Assignment:
Filter the lines below, keeping each one that holds "available".

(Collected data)
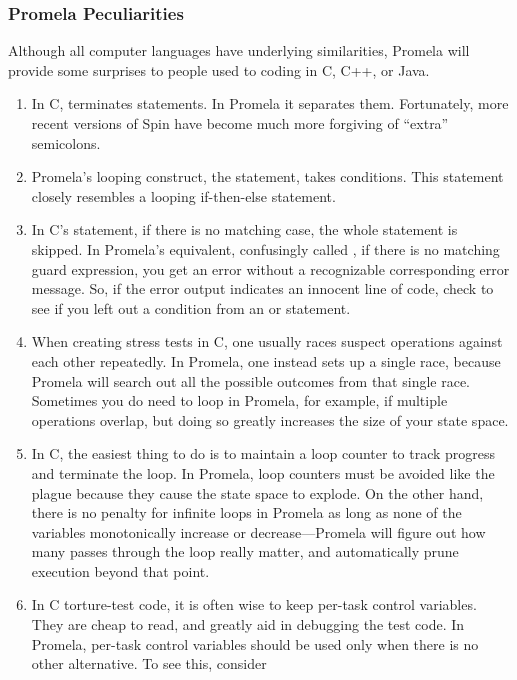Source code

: \subsubsection{Promela Peculiarities}
\label{sec:formal:Promela Peculiarities}

Although all computer languages have underlying similarities,
Promela will provide some surprises to people used to coding in C,
C++, or Java.

\begin{enumerate}
\item	In C, \qco{;} terminates statements.  In Promela it separates them.
	Fortunately, more recent versions of Spin have become
	much more forgiving of ``extra'' semicolons.
\item	Promela's looping construct, the  statement, takes
	conditions.
	This  statement closely resembles a looping if-then-else
	statement.
\item	In C's  statement, if there is no matching case, the whole
	statement is skipped.  In Promela's equivalent, confusingly called
	, if there is no matching guard expression, you get an error
	without a recognizable corresponding error message.
	So, if the error output indicates an innocent line of code,
	check to see if you left out a condition from an  or 
	statement.
\item	When creating stress tests in C, one usually races suspect operations
	against each other repeatedly.	In Promela, one instead sets up
	a single race, because Promela will search out all the possible
	outcomes from that single race.	Sometimes you do need to loop
	in Promela, for example, if multiple operations overlap, but
	doing so greatly increases the size of your state space.
\item	In C, the easiest thing to do is to maintain a loop counter to track
	progress and terminate the loop.  In Promela, loop counters
	must be avoided like the plague because they cause the state
	space to explode.  On the other hand, there is no penalty for
	infinite loops in Promela as long as none of the variables
	monotonically increase or decrease---Promela will figure out
	how many passes through the loop really matter, and automatically
	prune execution beyond that point.
\item	In C torture-test code, it is often wise to keep per-task control
	variables.  They are cheap to read, and greatly aid in debugging the
	test code.  In Promela, per-task control variables should be used
	only when there is no other alternative.  To see this, consider

\end{enumerate}

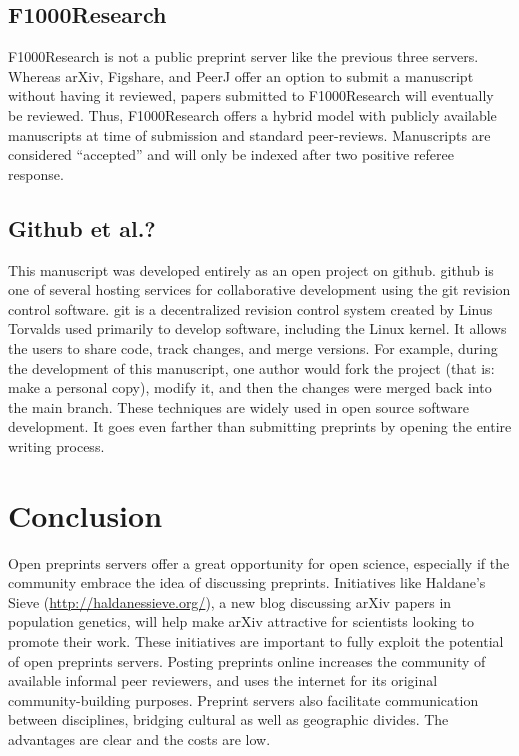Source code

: \documentclass[letterpaper,twocolumn,superscriptaddress,showkeys]{revtex4-1}
\begin{document}
\subsection{F1000Research}

F1000Research is not a public preprint server like the previous three servers.
Whereas arXiv, Figshare, and PeerJ offer an option to submit a manuscript
without having it reviewed, papers submitted to F1000Research will eventually be
reviewed. Thus, F1000Research offers a hybrid model with publicly available
manuscripts at time of submission and standard peer-reviews. Manuscripts are
considered ``accepted'' and will only be indexed after two positive referee
response.

\subsection{Github et al.?}

This manuscript was developed entirely as an open project on
github. github is one of several hosting services for collaborative
development using the git revision control software.  git is a
decentralized revision control system created by Linus Torvalds used
primarily to develop software, including the Linux kernel. It allows
the users to share code, track changes, and merge versions. For
example, during the development of this manuscript, one author would
fork the project (that is: make a personal copy), modify it, and then
the changes were merged back into the main branch. These techniques
are widely used in open source software development. It goes even
farther than submitting preprints by opening the entire writing
process.

\section{Conclusion}

Open preprints servers offer a great opportunity for open science, especially if
the community embrace the idea of discussing preprints. Initiatives like
Haldane's Sieve (\href{http://haldanessieve.org/}{http://haldanessieve.org/}), a
new blog discussing arXiv papers in population genetics, will help make arXiv
attractive for scientists looking to promote their work. These initiatives are
important to fully exploit the potential of open preprints servers. Posting
preprints online increases the community of available informal peer reviewers,
and uses the internet for its original community-building purposes.  Preprint
servers also facilitate communication between disciplines, bridging cultural as
well as geographic divides. The advantages are clear and the costs are low.
\end{document}
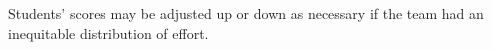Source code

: 
Students' scores may be adjusted up or down as necessary if the team had an inequitable distribution of effort.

Response box:
reviewed. Thus, F1000Research offers a hybrid model with publicly available
preprints online increases the community of available informal peer reviewers,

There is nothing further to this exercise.